- REQUIRED WORK: Check every line of the data and copy the ones where "first" appears.

- Document images with source code:
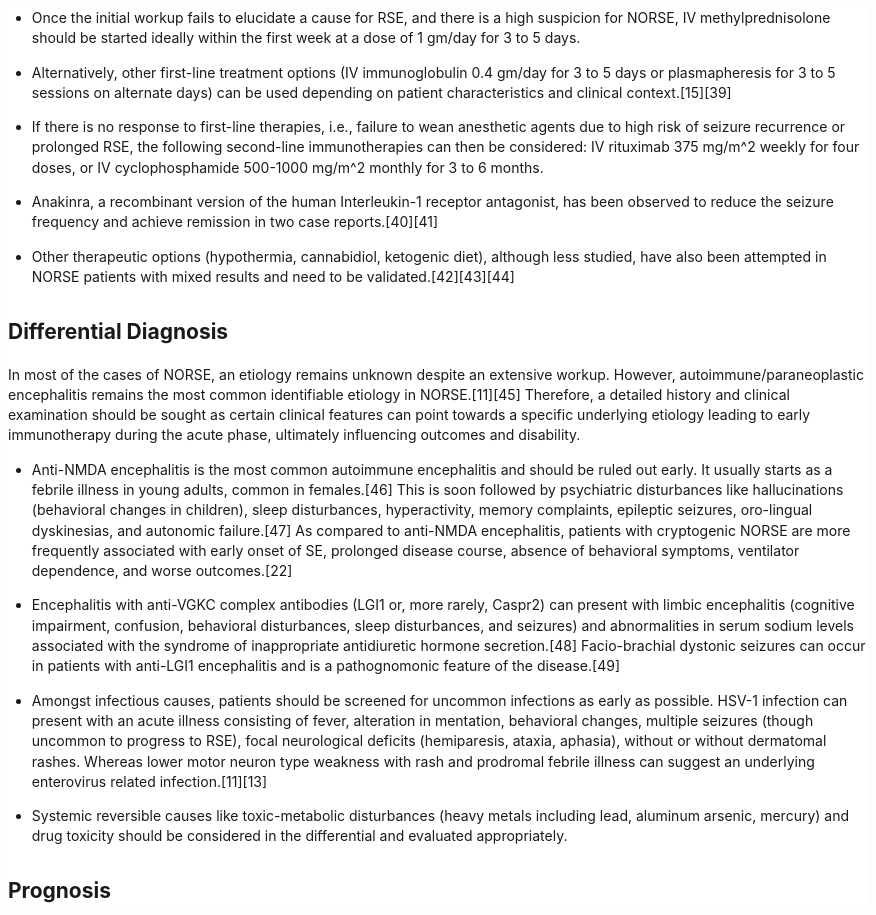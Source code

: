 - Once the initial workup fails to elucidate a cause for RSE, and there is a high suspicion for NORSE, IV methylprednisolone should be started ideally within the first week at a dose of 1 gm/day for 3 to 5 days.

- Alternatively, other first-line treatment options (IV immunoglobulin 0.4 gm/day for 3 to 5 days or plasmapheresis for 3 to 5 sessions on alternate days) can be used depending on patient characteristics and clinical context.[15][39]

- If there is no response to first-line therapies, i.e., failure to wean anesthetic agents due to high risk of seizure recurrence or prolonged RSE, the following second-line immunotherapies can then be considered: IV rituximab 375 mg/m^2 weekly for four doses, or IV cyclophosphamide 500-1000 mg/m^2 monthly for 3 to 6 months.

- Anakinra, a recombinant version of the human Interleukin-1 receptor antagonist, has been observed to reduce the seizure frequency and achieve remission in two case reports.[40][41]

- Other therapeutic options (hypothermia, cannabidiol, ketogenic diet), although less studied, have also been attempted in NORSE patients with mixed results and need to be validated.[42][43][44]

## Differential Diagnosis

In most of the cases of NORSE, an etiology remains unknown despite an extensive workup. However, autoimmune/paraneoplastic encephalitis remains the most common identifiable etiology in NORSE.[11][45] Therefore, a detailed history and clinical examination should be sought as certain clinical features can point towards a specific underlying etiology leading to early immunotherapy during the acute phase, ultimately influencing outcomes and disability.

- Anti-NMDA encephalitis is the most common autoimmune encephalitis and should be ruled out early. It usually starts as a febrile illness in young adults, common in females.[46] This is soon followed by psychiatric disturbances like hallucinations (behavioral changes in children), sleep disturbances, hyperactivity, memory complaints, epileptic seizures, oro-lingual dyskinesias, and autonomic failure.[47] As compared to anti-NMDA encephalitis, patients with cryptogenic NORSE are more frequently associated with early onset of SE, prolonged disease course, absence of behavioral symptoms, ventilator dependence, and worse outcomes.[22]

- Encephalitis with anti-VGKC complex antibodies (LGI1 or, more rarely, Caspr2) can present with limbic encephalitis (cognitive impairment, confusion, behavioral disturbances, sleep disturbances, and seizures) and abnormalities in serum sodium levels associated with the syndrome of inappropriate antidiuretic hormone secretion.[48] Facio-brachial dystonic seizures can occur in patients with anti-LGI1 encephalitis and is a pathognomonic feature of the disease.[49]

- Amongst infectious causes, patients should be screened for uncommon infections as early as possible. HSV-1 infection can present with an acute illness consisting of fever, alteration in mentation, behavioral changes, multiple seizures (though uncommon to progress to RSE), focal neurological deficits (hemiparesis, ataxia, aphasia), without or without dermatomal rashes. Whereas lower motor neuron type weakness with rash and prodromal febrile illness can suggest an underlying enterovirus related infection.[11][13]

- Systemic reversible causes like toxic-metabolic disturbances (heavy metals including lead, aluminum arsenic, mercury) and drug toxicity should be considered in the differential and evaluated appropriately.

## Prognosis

- EXERCISE SOLUTION:
: - Once the initial workup fails to elucidate a cause for RSE, and there is a high suspicion for NORSE, IV methylprednisolone should be started ideally within the first week at a dose of 1 gm/day for 3 to 5 days.
- Alternatively, other first-line treatment options (IV immunoglobulin 0.4 gm/day for 3 to 5 days or plasmapheresis for 3 to 5 sessions on alternate days) can be used depending on patient characteristics and clinical context.[15][39]
- If there is no response to first-line therapies, i.e., failure to wean anesthetic agents due to high risk of seizure recurrence or prolonged RSE, the following second-line immunotherapies can then be considered: IV rituximab 375 mg/m^2 weekly for four doses, or IV cyclophosphamide 500-1000 mg/m^2 monthly for 3 to 6 months.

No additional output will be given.